• [YOUR GOAL]: Sort through the entries below and pull out lines containing the word "subsection".

..........

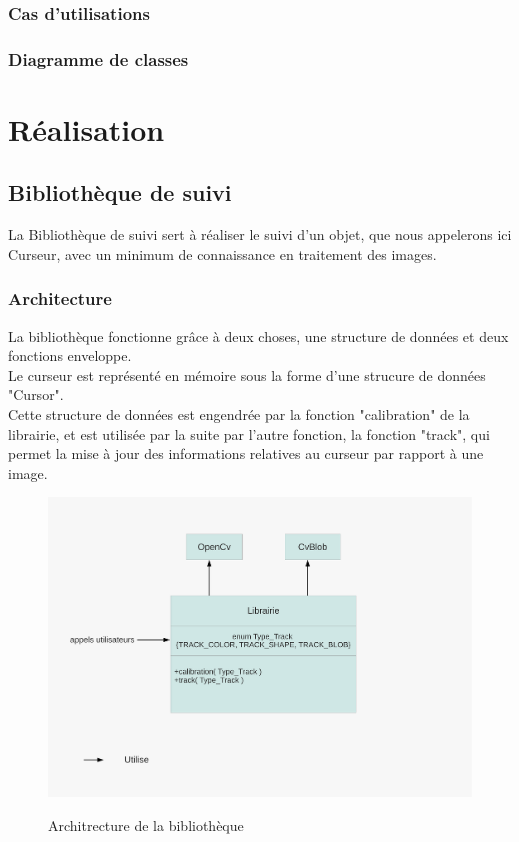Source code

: \documentclass{report}
\begin{document}
			\subsection{Cas d'utilisations}
			\subsection{Diagramme de classes}
	
	\chapter{Réalisation}
		\section{Bibliothèque de suivi}
			La Bibliothèque de suivi sert à réaliser le suivi d'un objet, que nous appelerons ici Curseur, avec un minimum de connaissance en traitement des images.\\
			\subsection{Architecture}
					La bibliothèque fonctionne grâce à deux choses, une structure de données et deux fonctions enveloppe. \\
					Le curseur est représenté en mémoire sous la forme d'une strucure de données "Cursor". \\
					Cette structure de données est engendrée par la fonction "calibration" de la librairie, et est utilisée par la suite par l'autre fonction, la fonction "track", qui permet la mise à jour des informations relatives au curseur par rapport à une image.
					\begin{figure}[!h]
						\centering
						\includegraphics[scale=0.55]{../soutenance/schema-librairie.pdf}\\
						\caption{Architrecture de la bibliothèque}
						\label{Architrecture de la bibliothèque}
					\end{figure}
				\newpage
\end{document}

..........

• [RESULT OF THE TASK]:
			\subsection{Cas d'utilisations}
			\subsection{Diagramme de classes}
			\subsection{Architecture}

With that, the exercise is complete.